I met up with the Colorado Bloggers yesterday for breakfast: Lori, Denise, K., Meg, Spicy Sister, Nancy, and Jen. It is the first time I have ever been a part of any social group where everyone knows very personal things about each other but didn’t necessarily learn them in-person.
In my work, I am very accustomed to communicating in the online world. Although I work from home, I work with people all over the world on a daily basis. Since many people who are English-as-a-second-language feel more comfortable with written English than spoken English, much of that communication is e-mails and instant messaging. Much of it is also conference calls, web meetings, and, more commonly now, Second Life meetings. Of all of these communication methods, the most intimate by far is instant messaging. People come out of their shell and trade their virtual business suits for virtual jeans and t-shirts. They talk about their personal lives, spirituality, what they dislike about their jobs and the company, and what they really think about other people.

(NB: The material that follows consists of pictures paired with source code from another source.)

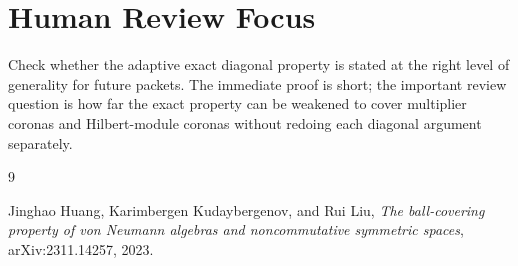 \documentclass[11pt]{article}
\begin{document}
\section*{Human Review Focus}

Check whether the adaptive exact diagonal property is stated at the right
level of generality for future packets.  The immediate proof is short; the
important review question is how far the exact property can be weakened to
cover multiplier coronas and Hilbert-module coronas without redoing each
diagonal argument separately.

\begin{thebibliography}{9}

Jinghao Huang, Karimbergen Kudaybergenov, and Rui Liu,
\emph{The ball-covering property of von Neumann algebras and noncommutative
symmetric spaces},
arXiv:2311.14257, 2023.

\end{thebibliography}
\end{document}
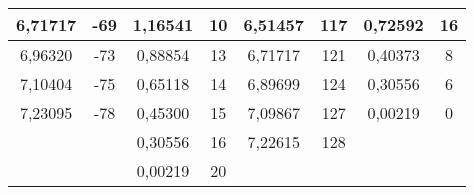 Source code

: \documentclass[a4paper,12pt]{article}
\numberwithin{equation}{section}
\begin{document}
\begin{appendices}
\begin{longtable}[c]{|c|c|c|c|c|c|c|c|}
6,71717	&	-69	&	1,16541	&	10	&		6,51457	&	117	&	0,72592	&	16	\\\hline
6,96320	&	-73	&	0,88854	&	13	&		6,71717	&	121	&	0,40373	&	8	\\\hline
7,10404	&	-75	&	0,65118	&	14	&		6,89699	&	124	&	0,30556	&	6	\\\hline
7,23095	&	-78	&	0,45300	&	15	&		7,09867	&	127	&	0,00219	&	0	\\\hline
 \multicolumn{2}{|c|}{}	&	0,30556	&	16	&		7,22615	&	128	&	 \multicolumn{2}{c|}{}\\\cline{3-6}
 \multicolumn{2}{|c|}{}	&	0,00219	&	20	&	 \multicolumn{4}{c|}{}\\\hline
\end{longtable}

\newpage


\end{appendices}
\end{document}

So it makes sense to me that the relationship among this group of women would be more intimate in the online world, as that has been my experience in work situations. I don’t think we should judge ourselves for it in a negative way. I think, to the contrary, we should celebrate the fact that we can connect so deeply, share so freely, and support so caringly. I went through my first IVF totally alone, without connecting to anyone about it, in person or online, and while living far away from my husband (due to his work). I felt alone and scared but trudged through it with determination and courage. The second time I had the support of women I met on message boards and in support groups, and that made an immense difference in the experience – it became OK to admit that this was really hard and sometimes my determination and courage ran weak. Now that I’m in-between IVFs and contemplating my 3rd, I feel so much more comfortable with the whole infertility thing. Not just because its rituals have become familiar, but because of this joining of hearts and souls and minds amongst other women walking the same path. Going through this war develops a sisterhood among those who know the battles and wounds that go along it.
I love that we are all doing this blogging and getting together. It’s not easy to share your innermost feelings with people that you don't know, nor with people who you are slowly getting to know in person. But to me it feels really healthy and healing. The online world is one kind of friendship, and it seems like it would be a major shortcut to in-person friendships, but they are friendships of different kinds, and I think it takes time to merge the online and in-person worlds.